This past December, my friend Rachel and her roommate hosted a small Chanukah dinner party at their apartment. They roasted a chicken, fried latkes, tossed together a salad of mesclun and goat cheese. And then there were the green beans.

I must admit that until this point in my life, most of the green beans almondine I’d had were by way of Bird’s Eye: out of the freezer, into microwave. The foil-wrapped almonds don’t usually make it into the toaster oven and are treated as an optional addition at the table.

But the green beans almondine at this Chanukah party, wow! I may have had two servings of them, then I may have loitered in the kitchen until it was decided that there weren’t quite enough left over to dig around for a small Tupperware. And then maybe, just maybe, I greedily ate the rest of the beans and golden almonds directly from the serving dish. I can’t quite remember if I used a fork for that final mini-serving, or just gobbled them up with my fingers.

There are a few things working together for this dish. One, I think, is to toast the almonds in the saute pan at the beginning and all the way through the making of the dish, rather than separately in a toaster oven or small pan. The second is the mix of butter and olive oil. I’ve actually tried this dish with a bit more butter, making it two tablespoons or so, and it was too buttery. (No, really, there can be such a thing.) Definitely stick with just a tablespoon of each fat.  And there’s the fresh sage, a small but impactful last-minute addition that really ties the beans, nuts and garlic altogether. Finally, and please don’t cringe when I say this, remember to salt liberally every step of the way. The nuts get a little salty because of it, but the beans are just right, and let’s face it: salty nuts are delicious.

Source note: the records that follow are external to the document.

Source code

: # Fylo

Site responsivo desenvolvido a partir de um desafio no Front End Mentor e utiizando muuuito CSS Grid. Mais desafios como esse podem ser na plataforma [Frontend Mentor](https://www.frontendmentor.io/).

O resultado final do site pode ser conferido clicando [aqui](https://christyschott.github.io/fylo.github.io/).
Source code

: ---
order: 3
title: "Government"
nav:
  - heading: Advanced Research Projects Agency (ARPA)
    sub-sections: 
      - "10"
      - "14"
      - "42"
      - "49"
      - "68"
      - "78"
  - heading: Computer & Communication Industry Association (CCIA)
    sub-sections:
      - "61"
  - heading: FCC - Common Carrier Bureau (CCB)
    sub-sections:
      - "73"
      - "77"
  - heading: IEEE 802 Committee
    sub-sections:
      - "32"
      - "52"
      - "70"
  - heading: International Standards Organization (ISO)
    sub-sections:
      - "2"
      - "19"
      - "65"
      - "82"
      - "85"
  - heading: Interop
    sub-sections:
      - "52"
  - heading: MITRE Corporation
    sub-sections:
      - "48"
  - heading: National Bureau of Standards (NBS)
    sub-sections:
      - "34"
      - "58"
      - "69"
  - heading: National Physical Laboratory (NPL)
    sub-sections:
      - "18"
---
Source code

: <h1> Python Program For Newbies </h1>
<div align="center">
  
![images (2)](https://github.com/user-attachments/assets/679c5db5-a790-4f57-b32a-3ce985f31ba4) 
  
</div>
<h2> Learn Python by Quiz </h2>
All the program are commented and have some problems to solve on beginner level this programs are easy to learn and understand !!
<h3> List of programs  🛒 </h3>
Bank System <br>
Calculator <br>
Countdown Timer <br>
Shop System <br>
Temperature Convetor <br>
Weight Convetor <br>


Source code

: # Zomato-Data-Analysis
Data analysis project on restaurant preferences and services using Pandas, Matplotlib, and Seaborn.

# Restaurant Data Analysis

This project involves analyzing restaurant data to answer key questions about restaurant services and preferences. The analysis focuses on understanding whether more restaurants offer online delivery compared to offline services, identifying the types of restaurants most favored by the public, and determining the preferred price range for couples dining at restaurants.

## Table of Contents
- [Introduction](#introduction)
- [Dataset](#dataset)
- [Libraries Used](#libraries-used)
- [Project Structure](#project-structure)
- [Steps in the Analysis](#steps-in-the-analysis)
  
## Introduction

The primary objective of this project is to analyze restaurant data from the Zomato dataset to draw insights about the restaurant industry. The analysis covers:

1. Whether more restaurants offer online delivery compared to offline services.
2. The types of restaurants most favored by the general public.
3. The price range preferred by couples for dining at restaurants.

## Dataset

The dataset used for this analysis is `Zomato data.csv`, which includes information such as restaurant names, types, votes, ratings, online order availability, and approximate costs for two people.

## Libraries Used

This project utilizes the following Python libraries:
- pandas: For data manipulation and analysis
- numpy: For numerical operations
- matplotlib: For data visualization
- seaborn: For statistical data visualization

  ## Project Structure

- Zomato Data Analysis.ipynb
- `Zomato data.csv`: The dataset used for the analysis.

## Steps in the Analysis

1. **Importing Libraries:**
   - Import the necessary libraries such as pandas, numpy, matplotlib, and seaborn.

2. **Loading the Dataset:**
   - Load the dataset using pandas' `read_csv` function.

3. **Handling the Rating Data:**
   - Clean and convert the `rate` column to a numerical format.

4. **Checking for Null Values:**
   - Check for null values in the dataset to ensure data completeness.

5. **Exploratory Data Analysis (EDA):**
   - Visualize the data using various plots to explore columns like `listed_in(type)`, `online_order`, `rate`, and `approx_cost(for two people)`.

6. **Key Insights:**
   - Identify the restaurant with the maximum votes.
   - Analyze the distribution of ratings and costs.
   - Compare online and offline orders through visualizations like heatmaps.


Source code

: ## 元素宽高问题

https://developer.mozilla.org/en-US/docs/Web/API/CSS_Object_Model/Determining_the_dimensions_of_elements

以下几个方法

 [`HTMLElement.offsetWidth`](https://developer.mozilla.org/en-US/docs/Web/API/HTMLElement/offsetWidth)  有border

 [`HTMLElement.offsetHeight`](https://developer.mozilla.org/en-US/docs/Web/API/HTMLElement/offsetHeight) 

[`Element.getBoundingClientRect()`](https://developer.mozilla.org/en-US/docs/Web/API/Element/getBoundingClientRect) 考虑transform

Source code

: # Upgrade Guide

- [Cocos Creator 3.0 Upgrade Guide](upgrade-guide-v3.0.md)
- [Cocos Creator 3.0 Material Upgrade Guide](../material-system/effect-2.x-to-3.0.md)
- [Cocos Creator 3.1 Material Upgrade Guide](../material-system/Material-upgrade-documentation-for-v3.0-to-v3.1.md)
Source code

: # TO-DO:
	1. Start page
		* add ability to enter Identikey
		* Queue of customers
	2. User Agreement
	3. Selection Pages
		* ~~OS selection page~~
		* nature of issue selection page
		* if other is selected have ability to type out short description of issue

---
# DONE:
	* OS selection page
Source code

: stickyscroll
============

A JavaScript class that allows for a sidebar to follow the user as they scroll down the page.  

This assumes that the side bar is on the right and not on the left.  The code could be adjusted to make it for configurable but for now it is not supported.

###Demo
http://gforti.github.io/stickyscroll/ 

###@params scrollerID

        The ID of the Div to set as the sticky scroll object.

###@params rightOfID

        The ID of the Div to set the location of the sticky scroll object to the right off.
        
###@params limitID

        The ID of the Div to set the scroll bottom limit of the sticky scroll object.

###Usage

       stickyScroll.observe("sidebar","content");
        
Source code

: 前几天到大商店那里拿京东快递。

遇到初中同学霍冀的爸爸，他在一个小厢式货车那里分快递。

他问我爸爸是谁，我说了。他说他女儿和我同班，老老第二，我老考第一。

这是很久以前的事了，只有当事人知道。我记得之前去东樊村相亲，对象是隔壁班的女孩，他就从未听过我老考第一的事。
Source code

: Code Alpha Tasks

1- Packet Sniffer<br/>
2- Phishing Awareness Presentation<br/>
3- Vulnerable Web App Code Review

I happened to have both green beans and sage in the house this week. The slivered almonds I always have on hand; I store them in the freezer to keep them from spoiling.

Green Beans Almondine

Ingredients

1 tablespoon unsalted butter

1 tablespoon olive oil

1 lb. of green beans, cleaned, ends trimmed

About five cloves of garlic (yes, really) chopped

1/4 to 1/3 cup slivered almonds

Two leaves sage, julienned very thin

Salt

Water

Directions

Melt butter in a saute pan that has a lid on a medium heat. When melted, add the olive oil; it should take no more than 20 seconds for them to make friends. Add the garlic, almonds and a pinch of salt to the melted butter and oil. Stir everything together for about a minute and a half, but make sure your garlic doesn’t brown. You might want to turn the flame down a little bit to make sure that doesn’t happen.

Add the green beans and a pinch of salt. Stir everything together for another minute. Add about 3/4 cup of water, lower heat to medium low and cover pan with lid.

It should take about 20 minutes for the green beans to soften. They will no longer be the bright green they turned when you added the water, but shouldn’t look too dulled, either. About 10 minutes in, do a quality-control bite. Most likely you’ll add another pinch of salt to continue to draw out the beans’ flavor. The nuts will have turned a bit more golden. There should be enough water to steam them the rest of the way, but if you’re scared they’re going to burn, add a few more tablespoons of water. Recover pan. About 10 minutes later, do another check. Chances are the beans will be cooked all the way through. Taste them again. Do they need more salt? If the beans are now soft, stir in the fresh sage and let everything cook together for about two minutes more. If the beans aren’t yet soft enough, cover the lid and cook them for about five minutes or until soft, taste, then add the sage.

Try not to eat too many with your fingers as you cook them.